(Records shown)

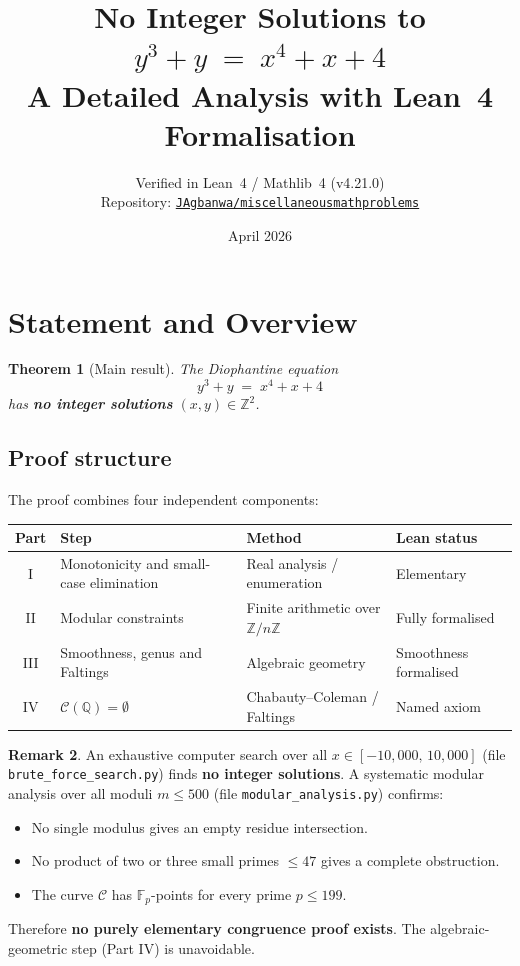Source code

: \documentclass[12pt, a4paper]{article}
\title{%
  \Large\bfseries No Integer Solutions to\\[6pt]
  \Huge $y^3 + y \;=\; x^4 + x + 4$\\[10pt]
  \large A Detailed Analysis with Lean~4 Formalisation
}
\author{%
  \normalsize Verified in Lean~4 / Mathlib~4 (v4.21.0)\\[2pt]
  \normalsize Repository: \href{https://github.com/JAgbanwa/miscellaneousmathproblems}%
    {\texttt{JAgbanwa/miscellaneousmathproblems}}
}
\date{\normalsize April 2026}
\newtheorem{theorem}{Theorem}[section]
\theoremstyle{definition}
\newtheorem{remark}[theorem]{Remark}
\newcommand{\Z}{\mathbb{Z}}
\newcommand{\Q}{\mathbb{Q}}
\newcommand{\Fp}{\mathbb{F}}
\begin{document}
\maketitle
\tableofcontents
\newpage

\section{Statement and Overview}

\begin{theorem}[Main result]\label{thm:main}
  The Diophantine equation
  \begin{equation}\label{eq:star}
    y^3 + y \;=\; x^4 + x + 4 \tag{$\star$}
  \end{equation}
  has \textbf{no integer solutions} $(x, y) \in \Z^2$.
\end{theorem}

\subsection*{Proof structure}

The proof combines four independent components:

\begin{center}
\renewcommand{\arraystretch}{1.3}
\begin{tabular}{clll}
\toprule
\textbf{Part} & \textbf{Step} & \textbf{Method} & \textbf{Lean status} \\
\midrule
I   & Monotonicity and small-case elimination & Real analysis / enumeration   & Elementary \\
II  & Modular constraints                     & Finite arithmetic over $\Z/n\Z$ & Fully formalised \\
III & Smoothness, genus and Faltings          & Algebraic geometry            & Smoothness formalised \\
IV  & $\mathcal{C}(\Q) = \emptyset$           & Chabauty--Coleman / Faltings  & Named axiom \\
\bottomrule
\end{tabular}
\end{center}

\begin{remark}
  An exhaustive computer search over all $x \in [-10{,}000,\, 10{,}000]$
  (file \texttt{brute\_force\_search.py}) finds \textbf{no integer solutions}.
  A systematic modular analysis over all moduli $m \leq 500$
  (file \texttt{modular\_analysis.py}) confirms:
  \begin{itemize}[noitemsep]
    \item No single modulus gives an empty residue intersection.
    \item No product of two or three small primes $\leq 47$ gives a complete obstruction.
    \item The curve $\mathcal{C}$ has $\Fp_p$-points for every prime $p \leq 199$.
  \end{itemize}
  Therefore \textbf{no purely elementary congruence proof exists}.
  The algebraic-geometric step (Part IV) is unavoidable.
\end{remark}
\end{document}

(End Records shown)

What you are asked to do: Above are the records; repeat their lines from the first through the line containing "a complete obstruction.", and leave out each picture.

Answer section:
Source code

: \documentclass[12pt, a4paper]{article}
\title{%
  \Large\bfseries No Integer Solutions to\\[6pt]
  \Huge $y^3 + y \;=\; x^4 + x + 4$\\[10pt]
  \large A Detailed Analysis with Lean~4 Formalisation
}
\author{%
  \normalsize Verified in Lean~4 / Mathlib~4 (v4.21.0)\\[2pt]
  \normalsize Repository: \href{https://github.com/JAgbanwa/miscellaneousmathproblems}%
    {\texttt{JAgbanwa/miscellaneousmathproblems}}
}
\date{\normalsize April 2026}
\newtheorem{theorem}{Theorem}[section]
\theoremstyle{definition}
\newtheorem{remark}[theorem]{Remark}
\newcommand{\Z}{\mathbb{Z}}
\newcommand{\Q}{\mathbb{Q}}
\newcommand{\Fp}{\mathbb{F}}
\begin{document}
\maketitle
\tableofcontents
\newpage

\section{Statement and Overview}

\begin{theorem}[Main result]\label{thm:main}
  The Diophantine equation
  \begin{equation}\label{eq:star}
    y^3 + y \;=\; x^4 + x + 4 \tag{$\star$}
  \end{equation}
  has \textbf{no integer solutions} $(x, y) \in \Z^2$.
\end{theorem}

\subsection*{Proof structure}

The proof combines four independent components:

\begin{center}
\renewcommand{\arraystretch}{1.3}
\begin{tabular}{clll}
\toprule
\textbf{Part} & \textbf{Step} & \textbf{Method} & \textbf{Lean status} \\
\midrule
I   & Monotonicity and small-case elimination & Real analysis / enumeration   & Elementary \\
II  & Modular constraints                     & Finite arithmetic over $\Z/n\Z$ & Fully formalised \\
III & Smoothness, genus and Faltings          & Algebraic geometry            & Smoothness formalised \\
IV  & $\mathcal{C}(\Q) = \emptyset$           & Chabauty--Coleman / Faltings  & Named axiom \\
\bottomrule
\end{tabular}
\end{center}

\begin{remark}
  An exhaustive computer search over all $x \in [-10{,}000,\, 10{,}000]$
  (file \texttt{brute\_force\_search.py}) finds \textbf{no integer solutions}.
  A systematic modular analysis over all moduli $m \leq 500$
  (file \texttt{modular\_analysis.py}) confirms:
  \begin{itemize}[noitemsep]
    \item No single modulus gives an empty residue intersection.
    \item No product of two or three small primes $\leq 47$ gives a complete obstruction.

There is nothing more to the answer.